= Hakim Syed Ali Ahmad Nayyar Wasty =

Practitioner of Eastern System of Medicine

Professor Hakim Syed Ali Ahmad Nayyar Wasty (1901–1982) was a Pakistani scholar of the history of medicine, and a hakeem (practitioner of Tibb/Eastern System of Medicine).

== Life==
Upon completion of his education in eastern systems of medicine from academies in British India, he moved to Lahore (now in Pakistan) after the independence of Pakistan. He traveled extensively throughout Europe and the Middle East, lectured at foreign universities, mastered several languages, and wrote numerous books on his specialized field of medicine.

==Awards and recognition==
- Recognized for his services by Government of Pakistan, he was awarded the "Sitara-e-Khidmat" (Star of Service) Award in 1961.
- Shah of Iran gave him an award for his work in the Persian language.

==Career and legacy==
Additionally, for his contribution to promoting relations between Pakistan and Turkey, the Turkish Government appointed him as its Honorary Consul General in Lahore, Pakistan. Subsequently, he served as a member of the Federal Advisory Council to the President of Pakistan. Professor Wasty was also a member of the Pakistani parliament (Majlis-e-Shura), also called National Assembly of Pakistan.

His biography, Nayyar-e-Hikmat was published in 2010. At the book launching event in Islamabad in 2011, many speakers paid tributes to him and noted that he was a God-fearing man but followed no sect, and always identified himself only as a Muslim.

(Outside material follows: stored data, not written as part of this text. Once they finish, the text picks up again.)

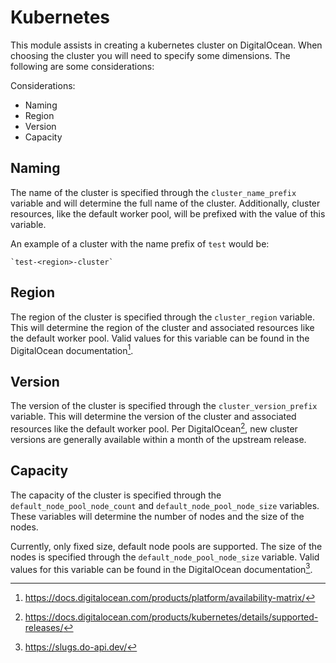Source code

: # Kubernetes

This module assists in creating a kubernetes cluster on DigitalOcean.  When choosing the cluster you will need
to specify some dimensions. The following are some considerations:

Considerations:
* Naming
* Region
* Version
* Capacity

## Naming

The name of the cluster is specified through the `cluster_name_prefix` variable and will determine the full name of the
cluster. Additionally, cluster resources, like the default worker pool, will be prefixed with the value of this
variable.

An example of a cluster with the name prefix of `test` would be:

    `test-<region>-cluster`

## Region
The region of the cluster is specified through the `cluster_region` variable.  This will determine the region of the
cluster and associated resources like the default worker pool.  Valid values for this variable can be found in the
DigitalOcean documentation[^1].

## Version
The version of the cluster is specified through the `cluster_version_prefix` variable.  This will determine the version
of the cluster and associated resources like the default worker pool.  Per DigitalOcean[^2], new cluster versions are
generally available within a month of the upstream release.

## Capacity

The capacity of the cluster is specified through the `default_node_pool_node_count` and
`default_node_pool_node_size` variables. These variables will determine the number of nodes and the size of the nodes.

Currently, only fixed size, default node pools are supported.  The size of the nodes is specified through the
`default_node_pool_node_size` variable. Valid values for this variable can be found in the DigitalOcean documentation[^3].

[^1]: <https://docs.digitalocean.com/products/platform/availability-matrix/>
[^2]: <https://docs.digitalocean.com/products/kubernetes/details/supported-releases/>
[^3]: <https://slugs.do-api.dev/>
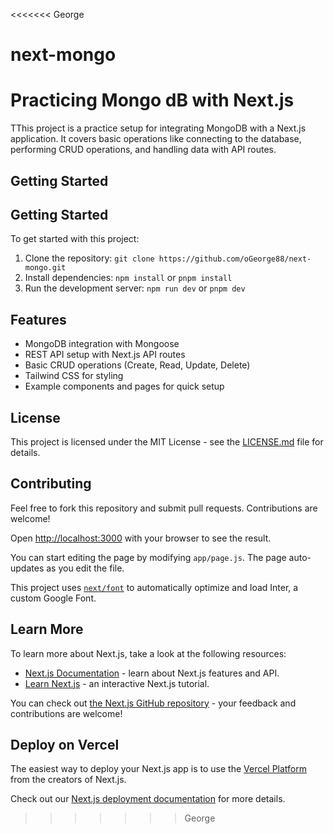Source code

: <<<<<<< George
# next-mongo
Practicing Mongo dB with Next.js
=======
TThis project is a practice setup for integrating MongoDB with a Next.js application. It covers basic operations like connecting to the database, performing CRUD operations, and handling data with API routes.

## Getting Started

## Getting Started

To get started with this project:

1. Clone the repository: `git clone https://github.com/oGeorge88/next-mongo.git`
2. Install dependencies: `npm install` or `pnpm install`
3. Run the development server: `npm run dev` or `pnpm dev`

## Features

- MongoDB integration with Mongoose
- REST API setup with Next.js API routes
- Basic CRUD operations (Create, Read, Update, Delete)
- Tailwind CSS for styling
- Example components and pages for quick setup

## License

This project is licensed under the MIT License - see the [LICENSE.md](LICENSE.md) file for details.

## Contributing

Feel free to fork this repository and submit pull requests. Contributions are welcome!

Open [http://localhost:3000](http://localhost:3000) with your browser to see the result.

You can start editing the page by modifying `app/page.js`. The page auto-updates as you edit the file.

This project uses [`next/font`](https://nextjs.org/docs/basic-features/font-optimization) to automatically optimize and load Inter, a custom Google Font.

## Learn More

To learn more about Next.js, take a look at the following resources:

- [Next.js Documentation](https://nextjs.org/docs) - learn about Next.js features and API.
- [Learn Next.js](https://nextjs.org/learn) - an interactive Next.js tutorial.

You can check out [the Next.js GitHub repository](https://github.com/vercel/next.js/) - your feedback and contributions are welcome!

## Deploy on Vercel

The easiest way to deploy your Next.js app is to use the [Vercel Platform](https://vercel.com/new?utm_medium=default-template&filter=next.js&utm_source=create-next-app&utm_campaign=create-next-app-readme) from the creators of Next.js.

Check out our [Next.js deployment documentation](https://nextjs.org/docs/deployment) for more details.
>>>>>>> George
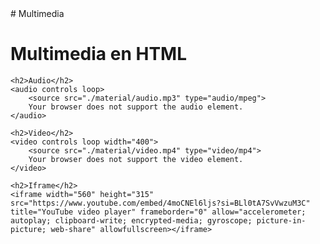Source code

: <html lang="es">

<head>
    <meta charset="UTF-8">
    # Multimedia
    <title>Multimedia en HTML</title>
    <link rel="icon" href="./material/multimedia_1.png">
</head>

<body>
    <h1 title="Multimedia en HTML">Multimedia en HTML</h1>

    <h2>Audio</h2>
    <audio controls loop>
        <source src="./material/audio.mp3" type="audio/mpeg">
        Your browser does not support the audio element.
    </audio>

    <h2>Video</h2>
    <video controls loop width="400">
        <source src="./material/video.mp4" type="video/mp4">
        Your browser does not support the video element.
    </video>

    <h2>Iframe</h2>
    <iframe width="560" height="315" src="https://www.youtube.com/embed/4moCNEl6ljs?si=BLl0tA7SvVwzuM3C" title="YouTube video player" frameborder="0" allow="accelerometer; autoplay; clipboard-write; encrypted-media; gyroscope; picture-in-picture; web-share" allowfullscreen></iframe>

</body>

</html>
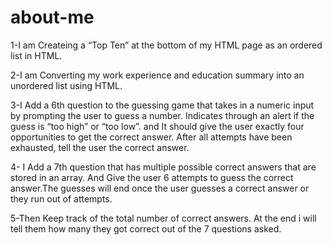 # about-me
  1-I am Createing a “Top Ten” at the bottom of my HTML page as an ordered list in HTML.

  2-I am Converting my work experience and education summary into an unordered list using HTML.

  3-I Add a 6th question to the guessing game that takes in a numeric input by prompting the user to guess a number.
  Indicates through an alert if the guess is “too high” or “too low”.
  and It should give the user exactly four opportunities to get the correct answer.
  After all attempts have been exhausted, tell the user the correct answer.

  4- I Add a 7th question that has multiple possible correct answers that are stored in an array. And Give the user 6 attempts to guess the correct answer.The guesses will end once the user guesses a correct answer or they run out of attempts.

  5-Then Keep track of the total number of correct answers. At the end i will tell them how many they got correct out of the 7 questions asked.
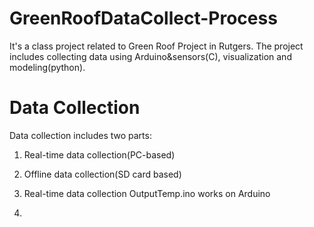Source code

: # GreenRoofDataCollect-Process
It's a class project related to Green Roof Project in Rutgers. The project includes collecting data using Arduino&amp;sensors(C), visualization and modeling(python).
# Data Collection
Data collection includes two parts: 
  1. Real-time data collection(PC-based)
  2. Offline data collection(SD card based)
  
1. Real-time data collection
OutputTemp.ino works on Arduino 

2. 
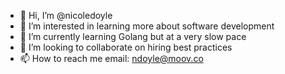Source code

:- 👋 Hi, I’m @nicoledoyle
- 👀 I’m interested in learning more about software development
- 🌱 I’m currently learning Golang but at a very slow pace
- 💞️ I’m looking to collaborate on hiring best practices
- 📫 How to reach me email: ndoyle@moov.co

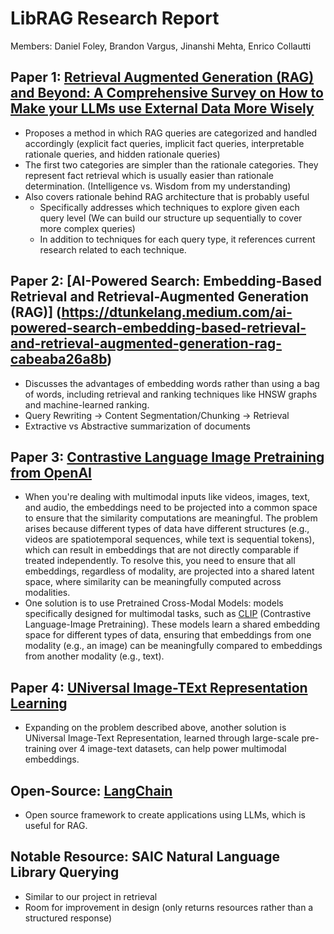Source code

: # LibRAG Research Report

Members: Daniel Foley, Brandon Vargus, Jinanshi Mehta, Enrico Collautti

## Paper 1: [Retrieval Augmented Generation (RAG) and Beyond: A Comprehensive Survey on How to Make your LLMs use External Data More Wisely](https://arxiv.org/pdf/2409.14924)

- Proposes a method in which RAG queries are categorized and handled accordingly (explicit fact queries, implicit fact queries, interpretable rationale queries, and hidden rationale queries)  
- The first two categories are simpler than the rationale categories. They represent fact retrieval which is usually easier than rationale determination. (Intelligence vs. Wisdom from my understanding)  
- Also covers rationale behind RAG architecture that is probably useful  
  - Specifically addresses which techniques to explore given each query level (We can build our structure up sequentially to cover more complex queries)  
  - In addition to techniques for each query type, it references current research related to each technique.

## Paper 2: [AI-Powered Search: Embedding-Based Retrieval and Retrieval-Augmented Generation (RAG)] (https://dtunkelang.medium.com/ai-powered-search-embedding-based-retrieval-and-retrieval-augmented-generation-rag-cabeaba26a8b)

- Discusses the advantages of embedding words rather than using a bag of words, including retrieval and ranking techniques like HNSW graphs and machine-learned ranking.  
- Query Rewriting → Content Segmentation/Chunking → Retrieval   
- Extractive vs Abstractive summarization of documents

## Paper 3: [Contrastive Language Image Pretraining from OpenAI](https://openai.com/index/clip/)

- When you're dealing with multimodal inputs like videos, images, text, and audio, the embeddings need to be projected into a common space to ensure that the similarity computations are meaningful. The problem arises because different types of data have different structures (e.g., videos are spatiotemporal sequences, while text is sequential tokens), which can result in embeddings that are not directly comparable if treated independently. To resolve this, you need to ensure that all embeddings, regardless of modality, are projected into a shared latent space, where similarity can be meaningfully computed across modalities.  
- One solution is to use Pretrained Cross-Modal Models: models specifically designed for multimodal tasks, such as [CLIP](https://openai.com/index/clip/) (Contrastive Language-Image Pretraining). These models learn a shared embedding space for different types of data, ensuring that embeddings from one modality (e.g., an image) can be meaningfully compared to embeddings from another modality (e.g., text).

## Paper 4: [UNiversal Image-TExt Representation Learning](https://paperswithcode.com/method/uniter)

- Expanding on the problem described above, another solution is UNiversal Image-Text Representation, learned through large-scale pre-training over 4 image-text datasets, can help power multimodal embeddings.

## Open-Source: [LangChain](https://python.langchain.com/docs/introduction/)

- Open source framework to create applications using LLMs, which is useful for RAG.

## Notable Resource: SAIC Natural Language Library Querying

- Similar to our project in retrieval  
- Room for improvement in design (only returns resources rather than a structured response)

In his practice of medicine, they noted, he had a habit of charging money for his services from the affluent businessmen and feudal landowners but treating the poor for free and providing them free medicines. Among the speakers was Assef Ahmad Ali, a former Education minister and member of National Assembly of Pakistan.

Assef Ahmad Ali is further quoted as saying by a major newspaper of Pakistan, "These are the kind of people who represented what was best about Muslim India".